Kara started to speak, but Tina kept going. “I eat at the same places he likes. I forget to wear makeup—he liked me like that, can you believe it? And you know where I’m going from here? To the boat store. Just to look at stuff. I’m even thinking of taking a sailing class.”
“You told me you liked sailing.”
“Am I depressed? Schizoid? What?”
Kara looked into her friend’s lovesick face. “Maybe you’re changing. Did you think of that?”
“Changing?”
“Yeah. Maybe you’re developing new interests. You thought Tom was making you change, but maybe you were doing it on your own.”
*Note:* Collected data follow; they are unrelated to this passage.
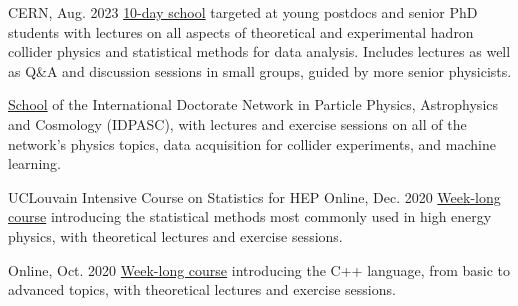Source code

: 
\begin{cventries}
    {}{CERN, Aug. 2023}
    {\href{https://indico.cern.ch/event/1234112/}{10-day school} targeted at young postdocs and senior PhD students with lectures on all aspects of theoretical and experimental hadron collider physics and statistical methods for data analysis. Includes lectures as well as Q\&A and discussion sessions in small groups, guided by more senior physicists.}\vspace*{2mm}

    {\href{https://indico.lip.pt/event/643}{School} of the International Doctorate Network in Particle Physics, Astrophysics and Cosmology (IDPASC), with lectures and exercise sessions on all of the network's physics topics, data acquisition for collider experiments, and machine learning.}\vspace*{2mm}
    
    \cventry
    {{UCLouvain Intensive Course on Statistics for HEP}}{}
    {}{Online, Dec. 2020}
    {\href{https://agenda.irmp.ucl.ac.be/event/4097/}{Week-long course} introducing the statistical methods most commonly used in high energy physics, with theoretical lectures and exercise sessions.}\vspace*{2mm}
    
    {}{Online, Oct. 2020}
    {\href{https://indico.cern.ch/event/946584}{Week-long course} introducing the C++ language, from basic to advanced topics, with theoretical lectures and exercise sessions.}\vspace*{2mm}
        




\end{cventries}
“That’s too easy. I must just be in one of the stages of grief.”
“How do you feel about the new things you’re doing—wearing less makeup, not partying, learning about sailing?”
Tina’s gaze was anxious, confused and a little hopeful. “How do I feel about them? Well, I don’t mind, really. It made me nervous when I was with Tom—like I was giving in, you know?”
“But you’re still living like that.”
“Yeah. I am. Hmm.” She kept chewing the sausage stick, but her face began to brighten like a dimmer switch flaring toward full power. “So maybe this is the way I really am? And it’s not just for him?”
“Sounds reasonable.” She had to be very, very careful or she’d scare skittish Tina away from what she wanted.